Top of Data in this exercise

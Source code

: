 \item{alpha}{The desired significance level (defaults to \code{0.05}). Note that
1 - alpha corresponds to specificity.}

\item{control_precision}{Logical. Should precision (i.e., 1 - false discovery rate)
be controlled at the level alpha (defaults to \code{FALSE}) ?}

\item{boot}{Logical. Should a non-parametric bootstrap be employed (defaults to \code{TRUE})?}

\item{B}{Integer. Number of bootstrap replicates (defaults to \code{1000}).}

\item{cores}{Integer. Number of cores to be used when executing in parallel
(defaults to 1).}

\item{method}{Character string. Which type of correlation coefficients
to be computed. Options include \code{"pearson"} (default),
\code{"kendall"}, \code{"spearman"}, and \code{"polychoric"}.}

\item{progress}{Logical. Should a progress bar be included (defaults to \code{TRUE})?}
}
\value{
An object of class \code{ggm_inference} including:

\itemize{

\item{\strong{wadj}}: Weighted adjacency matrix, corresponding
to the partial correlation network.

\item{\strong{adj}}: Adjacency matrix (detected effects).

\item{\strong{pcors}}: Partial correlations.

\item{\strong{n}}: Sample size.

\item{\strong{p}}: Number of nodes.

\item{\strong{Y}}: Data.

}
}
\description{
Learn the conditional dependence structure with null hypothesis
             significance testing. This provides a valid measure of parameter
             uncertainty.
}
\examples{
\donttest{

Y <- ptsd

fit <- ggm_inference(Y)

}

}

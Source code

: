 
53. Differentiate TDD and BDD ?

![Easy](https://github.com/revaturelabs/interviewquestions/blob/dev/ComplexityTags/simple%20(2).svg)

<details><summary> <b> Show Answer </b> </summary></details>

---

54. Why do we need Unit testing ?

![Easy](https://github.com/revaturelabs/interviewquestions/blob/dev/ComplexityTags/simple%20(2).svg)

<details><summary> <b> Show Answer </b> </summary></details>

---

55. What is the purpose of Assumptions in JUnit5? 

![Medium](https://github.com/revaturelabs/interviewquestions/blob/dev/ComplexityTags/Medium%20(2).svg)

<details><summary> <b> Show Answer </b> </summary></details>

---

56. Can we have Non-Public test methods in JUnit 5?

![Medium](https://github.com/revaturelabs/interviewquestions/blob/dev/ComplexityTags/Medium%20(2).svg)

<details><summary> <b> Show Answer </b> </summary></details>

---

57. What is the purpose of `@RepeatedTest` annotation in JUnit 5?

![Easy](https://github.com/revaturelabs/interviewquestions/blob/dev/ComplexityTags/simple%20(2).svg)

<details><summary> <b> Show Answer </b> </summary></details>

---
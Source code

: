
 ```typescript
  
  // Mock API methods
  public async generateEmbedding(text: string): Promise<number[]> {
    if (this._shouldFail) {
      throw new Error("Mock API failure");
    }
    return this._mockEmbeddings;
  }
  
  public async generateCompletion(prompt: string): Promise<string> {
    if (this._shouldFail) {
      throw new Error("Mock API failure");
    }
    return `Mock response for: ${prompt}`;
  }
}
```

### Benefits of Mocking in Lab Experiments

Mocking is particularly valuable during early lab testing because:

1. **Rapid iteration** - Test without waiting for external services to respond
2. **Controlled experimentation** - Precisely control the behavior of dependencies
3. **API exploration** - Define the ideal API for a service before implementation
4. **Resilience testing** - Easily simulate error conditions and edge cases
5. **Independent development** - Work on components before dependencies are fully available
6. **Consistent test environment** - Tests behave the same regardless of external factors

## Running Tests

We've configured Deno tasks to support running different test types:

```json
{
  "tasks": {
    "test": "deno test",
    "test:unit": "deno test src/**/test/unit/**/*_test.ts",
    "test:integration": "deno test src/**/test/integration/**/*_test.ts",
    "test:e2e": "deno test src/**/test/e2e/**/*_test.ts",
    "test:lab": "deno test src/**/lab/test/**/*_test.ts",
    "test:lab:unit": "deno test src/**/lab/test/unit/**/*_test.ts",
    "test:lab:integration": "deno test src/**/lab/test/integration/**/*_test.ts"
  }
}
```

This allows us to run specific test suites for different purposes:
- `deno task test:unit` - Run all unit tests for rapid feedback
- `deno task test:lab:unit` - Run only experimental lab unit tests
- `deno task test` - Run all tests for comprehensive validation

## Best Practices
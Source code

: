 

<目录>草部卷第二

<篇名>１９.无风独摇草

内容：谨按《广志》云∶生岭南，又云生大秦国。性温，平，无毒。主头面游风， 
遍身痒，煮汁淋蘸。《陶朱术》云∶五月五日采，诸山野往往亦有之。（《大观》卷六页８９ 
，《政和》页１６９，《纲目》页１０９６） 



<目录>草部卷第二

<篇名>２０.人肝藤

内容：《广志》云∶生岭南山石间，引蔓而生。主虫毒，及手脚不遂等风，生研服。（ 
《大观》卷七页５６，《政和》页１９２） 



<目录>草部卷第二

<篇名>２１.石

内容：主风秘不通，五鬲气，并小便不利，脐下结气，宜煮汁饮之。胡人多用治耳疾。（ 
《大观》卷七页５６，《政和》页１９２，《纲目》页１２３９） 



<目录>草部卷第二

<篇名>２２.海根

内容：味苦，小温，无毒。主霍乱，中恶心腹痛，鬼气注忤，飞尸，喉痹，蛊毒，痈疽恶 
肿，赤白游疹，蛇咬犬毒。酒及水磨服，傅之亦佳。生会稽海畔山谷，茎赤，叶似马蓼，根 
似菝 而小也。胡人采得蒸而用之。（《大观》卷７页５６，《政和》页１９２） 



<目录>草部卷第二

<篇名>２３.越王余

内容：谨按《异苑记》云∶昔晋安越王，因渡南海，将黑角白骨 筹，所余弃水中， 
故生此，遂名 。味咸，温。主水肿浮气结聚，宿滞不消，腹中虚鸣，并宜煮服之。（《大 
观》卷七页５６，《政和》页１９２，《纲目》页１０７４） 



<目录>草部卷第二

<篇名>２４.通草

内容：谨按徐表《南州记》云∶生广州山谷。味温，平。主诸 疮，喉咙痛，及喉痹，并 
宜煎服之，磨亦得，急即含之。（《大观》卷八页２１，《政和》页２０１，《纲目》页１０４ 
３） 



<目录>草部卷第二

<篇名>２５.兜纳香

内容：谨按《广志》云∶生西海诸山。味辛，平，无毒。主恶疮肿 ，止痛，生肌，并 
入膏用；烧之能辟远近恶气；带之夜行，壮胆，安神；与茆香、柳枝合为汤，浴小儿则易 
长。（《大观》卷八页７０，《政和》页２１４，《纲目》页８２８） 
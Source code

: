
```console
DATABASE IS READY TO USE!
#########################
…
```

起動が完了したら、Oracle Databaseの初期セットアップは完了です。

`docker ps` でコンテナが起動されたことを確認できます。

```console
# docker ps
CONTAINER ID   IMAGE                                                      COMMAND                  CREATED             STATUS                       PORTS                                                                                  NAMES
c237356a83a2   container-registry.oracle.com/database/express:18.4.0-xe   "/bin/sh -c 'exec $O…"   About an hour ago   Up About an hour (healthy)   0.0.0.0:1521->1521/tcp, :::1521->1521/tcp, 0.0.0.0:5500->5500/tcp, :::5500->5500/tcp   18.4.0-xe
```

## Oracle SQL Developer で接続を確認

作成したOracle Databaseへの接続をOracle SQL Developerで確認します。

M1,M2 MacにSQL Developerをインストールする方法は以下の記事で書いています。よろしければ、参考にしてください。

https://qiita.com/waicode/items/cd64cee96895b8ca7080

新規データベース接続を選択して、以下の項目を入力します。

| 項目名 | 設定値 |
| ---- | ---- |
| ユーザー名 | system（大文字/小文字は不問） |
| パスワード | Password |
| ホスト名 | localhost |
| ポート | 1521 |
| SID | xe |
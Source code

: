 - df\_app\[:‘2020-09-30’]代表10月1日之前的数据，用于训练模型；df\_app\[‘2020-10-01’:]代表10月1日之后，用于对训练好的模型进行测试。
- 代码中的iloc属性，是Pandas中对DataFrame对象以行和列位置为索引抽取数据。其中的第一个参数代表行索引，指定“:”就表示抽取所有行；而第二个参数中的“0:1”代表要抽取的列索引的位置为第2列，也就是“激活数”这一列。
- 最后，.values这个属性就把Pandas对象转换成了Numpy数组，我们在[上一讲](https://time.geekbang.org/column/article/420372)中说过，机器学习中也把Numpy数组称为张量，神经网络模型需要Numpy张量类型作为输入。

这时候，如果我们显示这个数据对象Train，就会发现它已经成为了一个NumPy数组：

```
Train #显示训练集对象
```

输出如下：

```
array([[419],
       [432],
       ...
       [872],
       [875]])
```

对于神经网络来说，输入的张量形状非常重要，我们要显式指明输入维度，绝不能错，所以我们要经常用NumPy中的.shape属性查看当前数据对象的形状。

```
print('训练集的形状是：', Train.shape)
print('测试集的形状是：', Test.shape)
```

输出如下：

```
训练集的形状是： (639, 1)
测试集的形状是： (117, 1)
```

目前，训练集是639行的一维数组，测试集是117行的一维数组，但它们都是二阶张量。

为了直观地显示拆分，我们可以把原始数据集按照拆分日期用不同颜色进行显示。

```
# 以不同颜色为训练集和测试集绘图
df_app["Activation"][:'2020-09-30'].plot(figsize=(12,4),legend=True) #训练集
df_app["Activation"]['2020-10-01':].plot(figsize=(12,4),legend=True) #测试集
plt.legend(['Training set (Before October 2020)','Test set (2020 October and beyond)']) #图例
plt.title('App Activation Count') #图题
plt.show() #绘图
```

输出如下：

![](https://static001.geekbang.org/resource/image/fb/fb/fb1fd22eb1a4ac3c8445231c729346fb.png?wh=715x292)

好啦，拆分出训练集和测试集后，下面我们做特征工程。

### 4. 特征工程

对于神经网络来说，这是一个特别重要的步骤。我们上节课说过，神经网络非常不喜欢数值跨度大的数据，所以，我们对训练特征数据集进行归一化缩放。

Bottom of Data in this exercise

Which of the lines above carry the string "return"? Copy every one.

    return this._mockEmbeddings;
    return `Mock response for: ${prompt}`;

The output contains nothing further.